Winnsboro Auto Ventures LLC v. Santander Consumer USA, Inc.
Dallas Court of Appeals, No. 05-17-00895-CV (April 19, 2018)
Bridges, Myers, and Schenck (opinion available here)
The Texas long-arm statute allows Texas courts to exercise personal jurisdiction over non-resident defendants “doing business” in Texas. Among other things, the statute provides that contracting with a “Texas resident,” where either party is to perform the contract in whole or in part in Texas, constitutes “doing business” in this state. This case involved a breach-of-contract claim brought against a Louisiana company, Winnsboro, by Santander, a company incorporated in Illinois but with its principal place of business and corporate headquarters in Texas. Winnsboro contested personal jurisdiction, arguing that Santander was not a Texas resident able to take advantage of the long-arm statute because it was incorporated in Illinois.

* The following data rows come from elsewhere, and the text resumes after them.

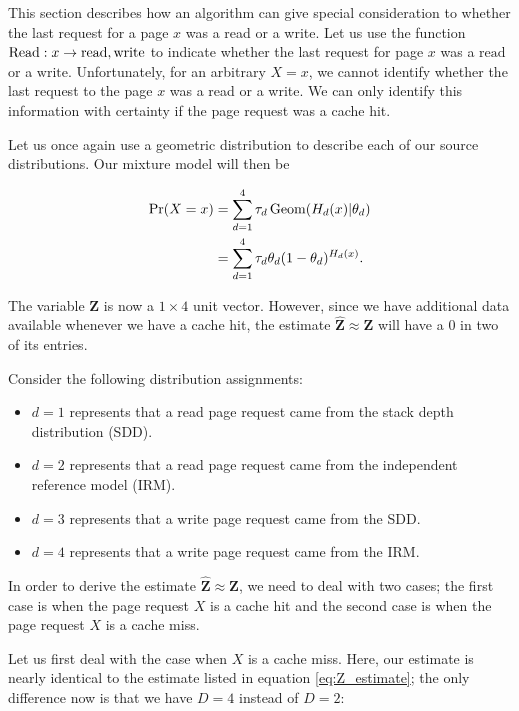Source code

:   This section describes how an algorithm can give special consideration to whether
  the last request for a page $x$ was a read or a write. Let us use the function
  $\operatorname*{\operatorname{Read}} : x \to {\mbox{read}, \mbox{write}}$ to indicate whether the last
  request for page $x$ was a $\mbox{read}$ or a $\mbox{write}$. Unfortunately,
  for an arbitrary $X = x$, we cannot identify whether the last request to the
  page $x$ was a read or a write. We can only identify this information with
  certainty if the page request was a cache hit.

  Let us once again use a geometric distribution to describe each of our source
  distributions. Our mixture model will then be

  \begin{align}
    \Pr(X = x) &= \sum_{d=1}^{4} \tau_d \operatorname*{\operatorname{Geom}}(H_d(x) | \theta_d) \\
               &= \sum_{d=1}^{4} \tau_d \theta_d (1 - \theta_d)^{H_d(x)} .
  \end{align}

  The variable $\bm{Z}$ is now a $1 \times 4$ unit vector. However, since we
  have additional data available whenever we have a cache hit, the estimate
  $\hat{\bm{Z}} \approx \bm{Z}$ will have a $0$ in two of its entries.

  Consider the following distribution assignments:
  \begin{itemize}
    \item
    $d = 1$ represents that a read page request came from the stack depth
    distribution (SDD).

    \item
    $d = 2$ represents that a read page request came from the independent
    reference model (IRM).

    \item
    $d = 3$ represents that a write page request came from the SDD.

    \item
    $d = 4$ represents that a write page request came from the IRM.
  \end{itemize}

  In order to derive the estimate $\hat{\bm{Z}} \approx \bm{Z}$, we need to deal
  with two cases; the first case is when the page request $X$ is a cache hit and
  the second case is when the page request $X$ is a cache miss.

  Let us first deal with the case when $X$ is a cache miss. Here, our estimate
  is nearly identical to the estimate listed in equation \ref{eq:Z_estimate};
  the only difference now is that we have $D = 4$ instead of $D = 2$:

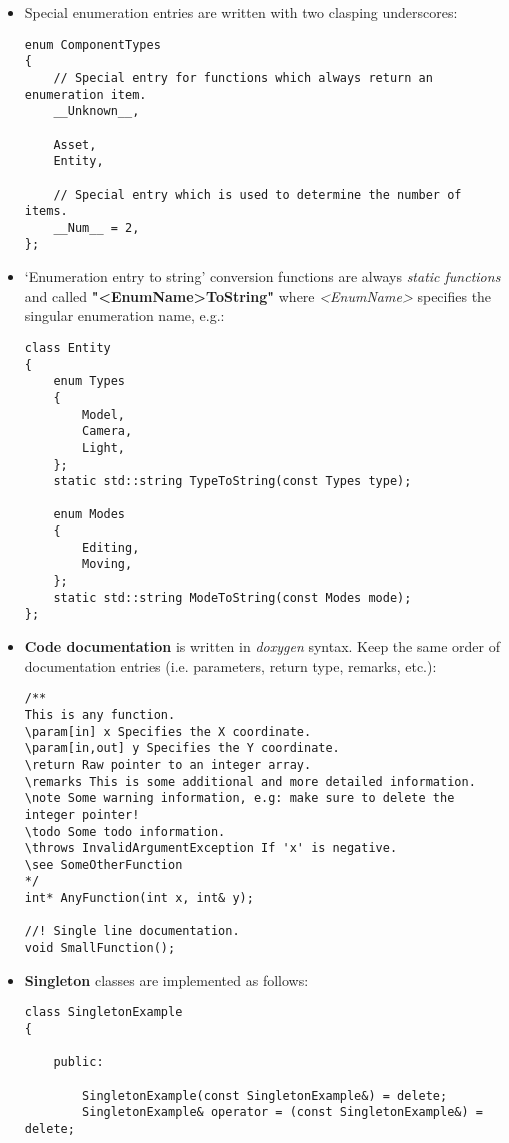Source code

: \documentclass{article}
\begin{document}
\begin{itemize}
\item
Special enumeration entries are written with two clasping underscores:

\begin{lstlisting}
enum ComponentTypes
{
	// Special entry for functions which always return an enumeration item.
	__Unknown__,
	
	Asset,
	Entity,
	
	// Special entry which is used to determine the number of items.
	__Num__ = 2,
};
\end{lstlisting}

\item
`Enumeration entry to string' conversion functions are always \textit{static functions} and
called \textbf{"<EnumName>ToString"} where \textit{<EnumName>} specifies the singular enumeration name, e.g.:

\begin{lstlisting}
class Entity
{
	enum Types
	{
		Model,
		Camera,
		Light,
	};
	static std::string TypeToString(const Types type);
	
	enum Modes
	{
		Editing,
		Moving,
	};
	static std::string ModeToString(const Modes mode);
};
\end{lstlisting}

\item
\textbf{Code documentation} is written in \textit{doxygen} syntax.
Keep the same order of documentation entries (i.e. parameters, return type, remarks, etc.):

\begin{lstlisting}
/**
This is any function.
\param[in] x Specifies the X coordinate.
\param[in,out] y Specifies the Y coordinate.
\return Raw pointer to an integer array.
\remarks This is some additional and more detailed information.
\note Some warning information, e.g: make sure to delete the integer pointer!
\todo Some todo information.
\throws InvalidArgumentException If 'x' is negative.
\see SomeOtherFunction
*/
int* AnyFunction(int x, int& y);

//! Single line documentation.
void SmallFunction();
\end{lstlisting}

\item
\textbf{Singleton} classes are implemented as follows:

\begin{lstlisting}
class SingletonExample
{

	public:
		
		SingletonExample(const SingletonExample&) = delete;
		SingletonExample& operator = (const SingletonExample&) = delete;
		

\end{lstlisting}
\end{itemize}
\end{document}
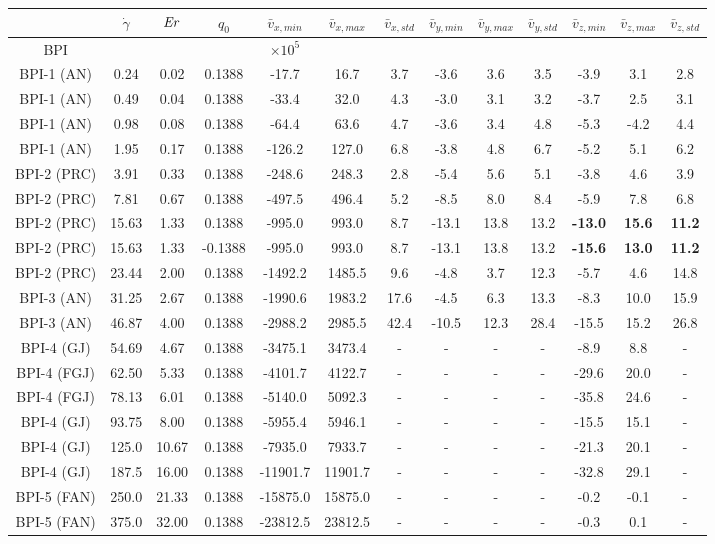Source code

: \documentclass[8.5pt,twoside,twocolumn]{article}
\begin{document}
\begin{table}[htpb]
\begin{tabular}{|c||c|| c || c || c |c |c||c| c| c||c| c| c|}
\hline
& $\dot{\gamma}$ & ${\it Er}$ & $q_0$ & $\bar{v}_{x,min}$ & $\bar{v}_{x,max}$ & $\bar{v}_{x,std}$ & $\bar{v}_{y,min}$ & $\bar{v}_{y,max}$ & $\bar{v}_{y,std}$ & $\bar{v}_{z,min}$ & $\bar{v}_{z,max}$ & $\bar{v}_{z,std}$ \\
\hline
BPI & & & & $\times 10^5$\\
\hline
BPI-1 (AN) &0.24 &0.02 & 0.1388 &-17.7 &16.7 &3.7 &-3.6 &3.6 &3.5 &-3.9 &3.1 &2.8 \\
BPI-1 (AN) &0.49 &0.04 & 0.1388 &-33.4 &32.0 &4.3 &-3.0 &3.1 &3.2 &-3.7 &2.5 &3.1 \\
BPI-1 (AN) &0.98 &0.08 & 0.1388 &-64.4 &63.6 &4.7 &-3.6 &3.4 &4.8 &-5.3 &-4.2 &4.4 \\
BPI-1 (AN) &1.95 &0.17 & 0.1388 &-126.2 &127.0 &6.8 &-3.8 &4.8 &6.7 &-5.2 &5.1 &6.2 \\
\hline
BPI-2 (PRC) &3.91 &0.33 & 0.1388 &-248.6 &248.3 &2.8 &-5.4 &5.6 &5.1 &-3.8 &4.6 &3.9 \\
BPI-2 (PRC) &7.81 &0.67 & 0.1388 &-497.5 &496.4 &5.2 &-8.5 &8.0 &8.4 &-5.9 &7.8 &6.8 \\
BPI-2 (PRC) &15.63 &1.33 & 0.1388 &-995.0 &993.0 &8.7 &-13.1 &13.8 &13.2 &\bf{-13.0} &\bf{15.6} &\bf{11.2} \\
BPI-2 (PRC) &15.63 &1.33 & -0.1388 &-995.0 &993.0 &8.7 &-13.1 &13.8 &13.2 &\bf{-15.6} &\bf{13.0} &\bf{11.2} \\
BPI-2 (PRC) &23.44 &2.00 & 0.1388 &-1492.2 &1485.5 &9.6 &-4.8 &3.7 &12.3 &-5.7 &4.6 &14.8 \\
\hline
BPI-3 (AN) &31.25 &2.67 & 0.1388 &-1990.6 &1983.2 &17.6 &-4.5 &6.3 &13.3 &-8.3 &10.0 &15.9 \\
BPI-3 (AN) &46.87 &4.00 & 0.1388 &-2988.2 &2985.5 &42.4 &-10.5 &12.3 &28.4 &-15.5 &15.2 &26.8 \\
\hline
BPI-4 (GJ) &54.69 &4.67 & 0.1388 &-3475.1 &3473.4 &- &- &- &- &-8.9 &8.8 &- \\
BPI-4 (FGJ) &62.50 &5.33 & 0.1388 &-4101.7 &4122.7 &- &- &- &- &-29.6 &20.0 &- \\
BPI-4 (FGJ) &78.13 &6.01 & 0.1388 &-5140.0 &5092.3 &- &- &- &- &-35.8 &24.6 &- \\
BPI-4 (GJ) &93.75 &8.00 & 0.1388 &-5955.4 &5946.1 &-  &- &- &- &-15.5 &15.1 &- \\
BPI-4 (GJ) &125.0 &10.67 & 0.1388 &-7935.0 &7933.7 &- &- &- &- &-21.3 &20.1 &- \\
BPI-4 (GJ) &187.5 &16.00 & 0.1388 &-11901.7 &11901.7 &- &- &- &- &-32.8 &29.1 &- \\
\hline
BPI-5 (FAN) & 250.0 &21.33 & 0.1388 &-15875.0 &15875.0 &- &- &- &- &-0.2 &-0.1 &- \\
BPI-5 (FAN) & 375.0 &32.00 & 0.1388 &-23812.5 &23812.5 &- &- &- &- &-0.3 &0.1 &- \\
\hline


\end{tabular}
\end{table}
\end{document}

The term “Texas resident” is not defined; so Winnsboro looked to other statutes that define “non-residents” or “foreign corporations” as corporations formed under the laws of another state. It argued that, if corporations formed in another state are “non-residents” or “foreign corporations,” they cannot also be “residents.” The Court of Appeals disagreed, holding that the cited definitions are not applicable to the long-arm statute and, in any event, do not purport to define “resident.” The Court could find no language in the statute, and no logical rationale, to support the conclusion that the legislature meant to exclude corporations incorporated in another state but maintaining their principal place of business here from invoking the Texas courts’ long-arm power. To hold otherwise would have the practical effect of preventing businesses located in this state from having access to Texas courts, which would give rise to constitutional concerns.